109 - Overcoming Part Shrinkage and Enhancing Yield Strength in Binder-Based 3D Printing of SS316L via Sub-Micron Metal Material Jetting
Buhari Ibrahim, University of Michigan

Metal binder jet (MBJ) 3D printing of metals and ceramics is an attractive additive manufacturing (AM) method for high volume production. However, the widespread use of MBJ been stymied by longstanding challenges in controlling final part shrinkage and porosity. We leveraged novel metal material jetting (MMJ) of sub-micron powders to overcome these challenges in binder-based AM. Stainless steel 316L cubes fabricated by MMJ were subjected to dilatometry under a representative sintering cycle and follow-on correlative characterization of microstructure, porosity, and mechanical behavior. Compared to MBJ, MMJ samples possess 80% reduced part shrinkage and 51% increased yield strength due to unique processing conditions that engender fine microstructures and low incident porosity. The specific mechanisms behind enhanced properties are discussed and elucidated using analytical modeling. Overall, these outstanding properties of MMJ SS316L highlight the strong potential for this AM method is multiple sectors.
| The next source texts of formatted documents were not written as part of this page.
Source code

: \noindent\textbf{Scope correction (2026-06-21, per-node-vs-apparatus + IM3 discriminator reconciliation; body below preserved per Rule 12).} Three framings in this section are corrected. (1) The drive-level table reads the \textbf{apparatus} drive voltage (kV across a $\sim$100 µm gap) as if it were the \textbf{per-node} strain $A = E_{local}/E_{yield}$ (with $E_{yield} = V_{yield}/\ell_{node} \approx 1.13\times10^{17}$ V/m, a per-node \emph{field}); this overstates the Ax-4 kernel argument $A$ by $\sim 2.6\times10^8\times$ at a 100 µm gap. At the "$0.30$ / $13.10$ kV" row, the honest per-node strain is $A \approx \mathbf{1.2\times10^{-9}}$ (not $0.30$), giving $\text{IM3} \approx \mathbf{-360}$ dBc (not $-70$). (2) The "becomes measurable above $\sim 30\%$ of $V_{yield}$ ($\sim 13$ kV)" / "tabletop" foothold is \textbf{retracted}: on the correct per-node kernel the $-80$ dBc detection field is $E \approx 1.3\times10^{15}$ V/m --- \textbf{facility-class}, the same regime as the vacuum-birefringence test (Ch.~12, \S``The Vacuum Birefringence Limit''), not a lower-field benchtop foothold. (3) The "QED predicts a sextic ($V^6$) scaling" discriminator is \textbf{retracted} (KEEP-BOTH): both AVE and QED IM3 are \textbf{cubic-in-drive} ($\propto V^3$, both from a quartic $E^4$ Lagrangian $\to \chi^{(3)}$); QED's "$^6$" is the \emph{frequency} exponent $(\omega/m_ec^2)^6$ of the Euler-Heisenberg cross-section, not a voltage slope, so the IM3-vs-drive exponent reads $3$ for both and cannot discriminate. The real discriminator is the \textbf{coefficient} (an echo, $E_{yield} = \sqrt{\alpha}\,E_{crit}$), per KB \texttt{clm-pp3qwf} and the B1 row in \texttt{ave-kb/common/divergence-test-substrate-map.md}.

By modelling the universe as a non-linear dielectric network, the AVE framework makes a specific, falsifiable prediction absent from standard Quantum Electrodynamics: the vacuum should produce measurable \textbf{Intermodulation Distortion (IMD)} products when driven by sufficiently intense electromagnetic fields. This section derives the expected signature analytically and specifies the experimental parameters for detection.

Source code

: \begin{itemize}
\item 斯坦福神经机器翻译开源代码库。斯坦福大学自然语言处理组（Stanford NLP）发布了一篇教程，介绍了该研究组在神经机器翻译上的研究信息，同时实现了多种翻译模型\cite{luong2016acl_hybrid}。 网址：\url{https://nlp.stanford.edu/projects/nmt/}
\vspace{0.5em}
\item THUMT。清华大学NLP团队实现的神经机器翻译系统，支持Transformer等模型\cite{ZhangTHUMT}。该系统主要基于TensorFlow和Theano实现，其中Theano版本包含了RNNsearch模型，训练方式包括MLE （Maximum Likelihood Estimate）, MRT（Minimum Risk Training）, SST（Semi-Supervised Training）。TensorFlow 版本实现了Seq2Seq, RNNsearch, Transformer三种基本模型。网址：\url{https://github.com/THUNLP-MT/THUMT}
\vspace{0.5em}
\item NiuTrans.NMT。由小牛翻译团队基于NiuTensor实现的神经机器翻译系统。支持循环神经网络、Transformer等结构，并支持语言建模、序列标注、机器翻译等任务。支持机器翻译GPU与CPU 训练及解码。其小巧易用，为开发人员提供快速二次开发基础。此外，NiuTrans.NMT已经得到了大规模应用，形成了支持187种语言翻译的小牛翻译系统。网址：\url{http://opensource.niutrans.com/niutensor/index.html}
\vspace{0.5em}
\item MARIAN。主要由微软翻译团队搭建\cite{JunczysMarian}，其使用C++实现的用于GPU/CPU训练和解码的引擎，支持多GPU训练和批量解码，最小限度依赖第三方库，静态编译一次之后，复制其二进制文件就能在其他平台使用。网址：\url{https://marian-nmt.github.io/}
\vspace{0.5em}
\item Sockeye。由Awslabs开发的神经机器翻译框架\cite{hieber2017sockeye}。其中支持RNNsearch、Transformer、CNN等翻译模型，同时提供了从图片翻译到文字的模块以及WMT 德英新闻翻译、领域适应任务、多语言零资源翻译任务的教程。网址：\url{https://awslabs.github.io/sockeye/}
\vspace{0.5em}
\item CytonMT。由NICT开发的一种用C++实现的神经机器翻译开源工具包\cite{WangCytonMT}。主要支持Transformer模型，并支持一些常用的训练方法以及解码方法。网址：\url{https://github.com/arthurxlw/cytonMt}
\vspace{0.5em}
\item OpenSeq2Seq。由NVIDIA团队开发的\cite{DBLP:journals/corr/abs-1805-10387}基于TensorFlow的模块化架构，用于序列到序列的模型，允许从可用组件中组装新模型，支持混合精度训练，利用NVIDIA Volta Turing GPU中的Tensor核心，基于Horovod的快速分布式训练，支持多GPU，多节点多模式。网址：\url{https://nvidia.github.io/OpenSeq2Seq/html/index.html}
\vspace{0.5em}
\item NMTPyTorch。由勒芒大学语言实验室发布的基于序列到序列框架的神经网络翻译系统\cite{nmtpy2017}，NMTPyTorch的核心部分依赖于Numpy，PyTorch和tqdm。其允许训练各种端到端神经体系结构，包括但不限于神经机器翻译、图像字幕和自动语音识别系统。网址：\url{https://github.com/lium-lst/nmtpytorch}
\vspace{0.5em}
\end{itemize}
134 - Fatigue Characterization of Plasma Atomized Ti-6Al-4V Produced by Laser Powder Bed Fusion Process
Mahdi Habibnejad-korayem, GE Additive

Laser powder bed fusion is a fast-developing metal additive manufacturing process which has attracted considerable attention in the aerospace and biomedical industries to manufacture Ti-6Al-4V material. Among all factors impacting the fatigue performance of LPBF Ti-6Al-4V parts, feedstock characteristics plays the most critical roles. In response to this challenge, this study endeavors to explore fatigue data collected from LPBF processed Ti-6Al-4V coupons printed using critical feedstock parameters e.g particle size distribution, reused powders, and oxygen content. The effect of Ti-6Al-4V feedstock parameters is primarily linked to the fatigue properties highlighting microstructure, defects, and failure mechanisms in the as-fabricated, stress released, heat treated and HIPed conditions. Results are subsequently compared to conventionally manufactured Ti-6Al-4V through casting, welding, extrusion. It is shown that fatigue performances highly depend on the feedstock parameters, but these effects are different, depending on the loading domains, high cycle fatigue and low cycle fatigue.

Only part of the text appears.